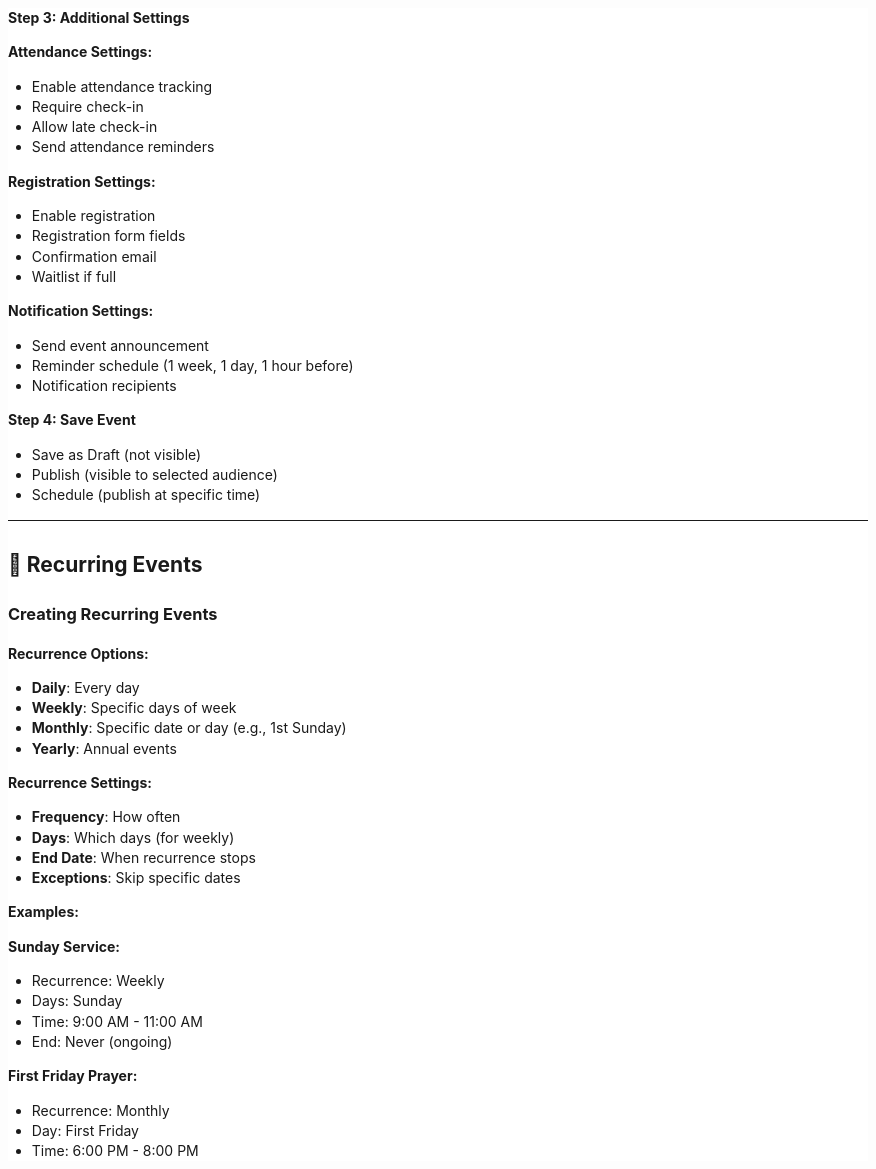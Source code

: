 **Step 3: Additional Settings**

**Attendance Settings:**
- Enable attendance tracking
- Require check-in
- Allow late check-in
- Send attendance reminders

**Registration Settings:**
- Enable registration
- Registration form fields
- Confirmation email
- Waitlist if full

**Notification Settings:**
- Send event announcement
- Reminder schedule (1 week, 1 day, 1 hour before)
- Notification recipients

**Step 4: Save Event**
- Save as Draft (not visible)
- Publish (visible to selected audience)
- Schedule (publish at specific time)

---

## 🔄 Recurring Events

### Creating Recurring Events

**Recurrence Options:**
- **Daily**: Every day
- **Weekly**: Specific days of week
- **Monthly**: Specific date or day (e.g., 1st Sunday)
- **Yearly**: Annual events

**Recurrence Settings:**
- **Frequency**: How often
- **Days**: Which days (for weekly)
- **End Date**: When recurrence stops
- **Exceptions**: Skip specific dates

**Examples:**

**Sunday Service:**
- Recurrence: Weekly
- Days: Sunday
- Time: 9:00 AM - 11:00 AM
- End: Never (ongoing)

**First Friday Prayer:**
- Recurrence: Monthly
- Day: First Friday
- Time: 6:00 PM - 8:00 PM
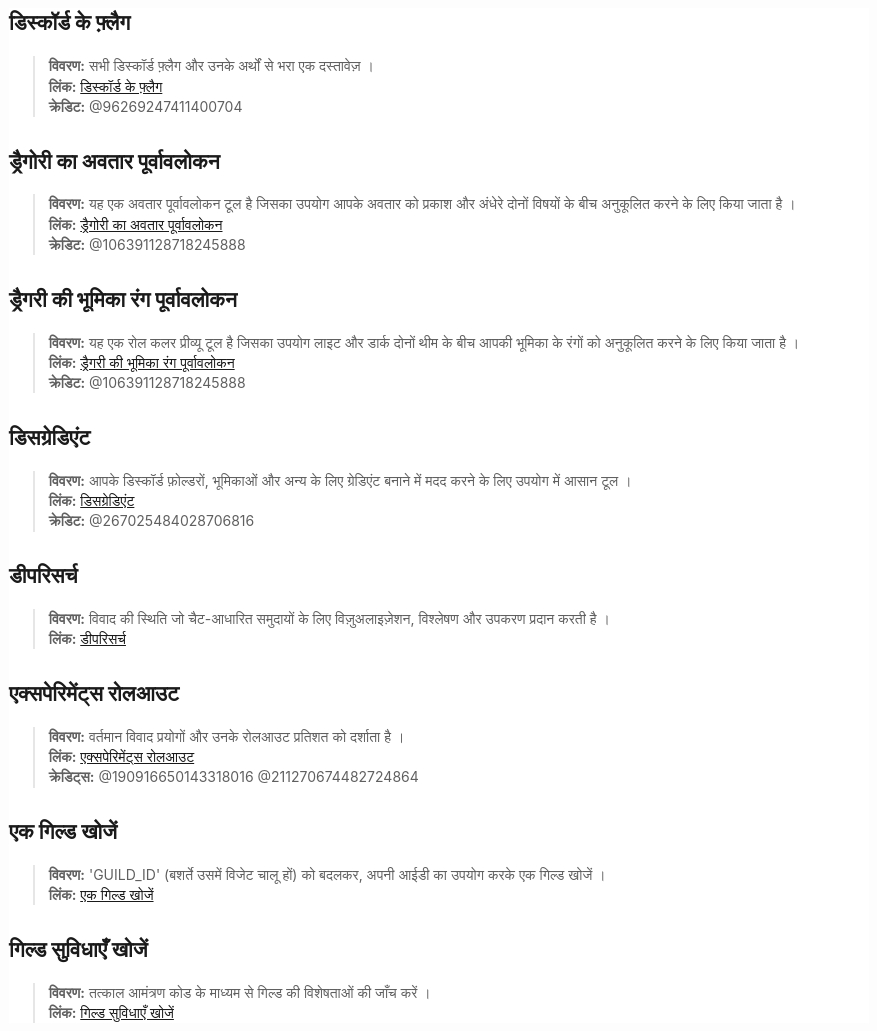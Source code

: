 ## डिस्कॉर्ड के फ़्लैग

> **विवरण:** सभी डिस्कॉर्ड फ़्लैग और उनके अर्थों से भरा एक दस्तावेज़ ।   <br/>
**लिंक:** [डिस्कॉर्ड के फ़्लैग](https://flags.lewistehminerz.dev/)   <br/>
**क्रेडिट:** @96269247411400704

## ड्रैगोरी का अवतार पूर्वावलोकन

> **विवरण:** यह एक अवतार पूर्वावलोकन टूल है जिसका उपयोग आपके अवतार को प्रकाश और अंधेरे दोनों विषयों के बीच अनुकूलित करने के लिए किया जाता है ।   <br/>
**लिंक:** [ड्रैगोरी का अवतार पूर्वावलोकन](https://dragory.net/avatar-preview/)   <br/>
**क्रेडिट:**  @106391128718245888

## ड्रैगरी की भूमिका रंग पूर्वावलोकन

> **विवरण:** यह एक रोल कलर प्रीव्यू टूल है जिसका उपयोग लाइट और डार्क दोनों थीम के बीच आपकी भूमिका के रंगों को अनुकूलित करने के लिए किया जाता है ।   <br/>
**लिंक:** [ड्रैगरी की भूमिका रंग पूर्वावलोकन](https://dragory.github.io/role-preview-for-discord/)   <br/>
**क्रेडिट:**  @106391128718245888

## डिसग्रेडिएंट

> **विवरण:** आपके डिस्कॉर्ड फ़ोल्डरों, भूमिकाओं और अन्य के लिए ग्रेडिएंट बनाने में मदद करने के लिए उपयोग में आसान टूल ।   <br/>
**लिंक:** [डिसग्रेडिएंट](https://disgradient.vanished.rocks/)   <br/>
**क्रेडिट:** @267025484028706816

## डीपरिसर्च

> **विवरण:** विवाद की स्थिति जो चैट-आधारित समुदायों के लिए विज़ुअलाइज़ेशन, विश्लेषण और उपकरण प्रदान करती है ।   <br/>
**लिंक:** [डीपरिसर्च](https://www.altr.fyi/)

## एक्सपेरिमेंट्स रोलआउट

> **विवरण:** वर्तमान विवाद प्रयोगों और उनके रोलआउट प्रतिशत को दर्शाता है ।   <br/>
**लिंक:** [एक्सपेरिमेंट्स रोलआउट](https://rollouts.advaith.io/)   <br/>
**क्रेडिट्स:** @190916650143318016 @211270674482724864

## एक गिल्ड खोजें

> **विवरण:** 'GUILD_ID' (बशर्ते उसमें विजेट चालू हों) को बदलकर, अपनी आईडी का उपयोग करके एक गिल्ड खोजें ।   <br/>
**लिंक:** [एक गिल्ड खोजें](https://canary.discord.com/api/guilds/GUILD_ID/widget.json)

## गिल्ड सुविधाएँ खोजें

> **विवरण:** तत्काल आमंत्रण कोड के माध्यम से गिल्ड की विशेषताओं की जाँच करें ।   <br/>
**लिंक:** [गिल्ड सुविधाएँ खोजें](https://discord.com/api/invite/[invitecode])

WORK REQUEST:
Up to and including the line with "4: Save Event**", repeat every line from the top of the entries exactly, but not the pictures.

OUTPUT OF THE EXERCISE:
Source code

: **Step 3: Additional Settings**

**Attendance Settings:**
- Enable attendance tracking
- Require check-in
- Allow late check-in
- Send attendance reminders

**Registration Settings:**
- Enable registration
- Registration form fields
- Confirmation email
- Waitlist if full

**Notification Settings:**
- Send event announcement
- Reminder schedule (1 week, 1 day, 1 hour before)
- Notification recipients

**Step 4: Save Event**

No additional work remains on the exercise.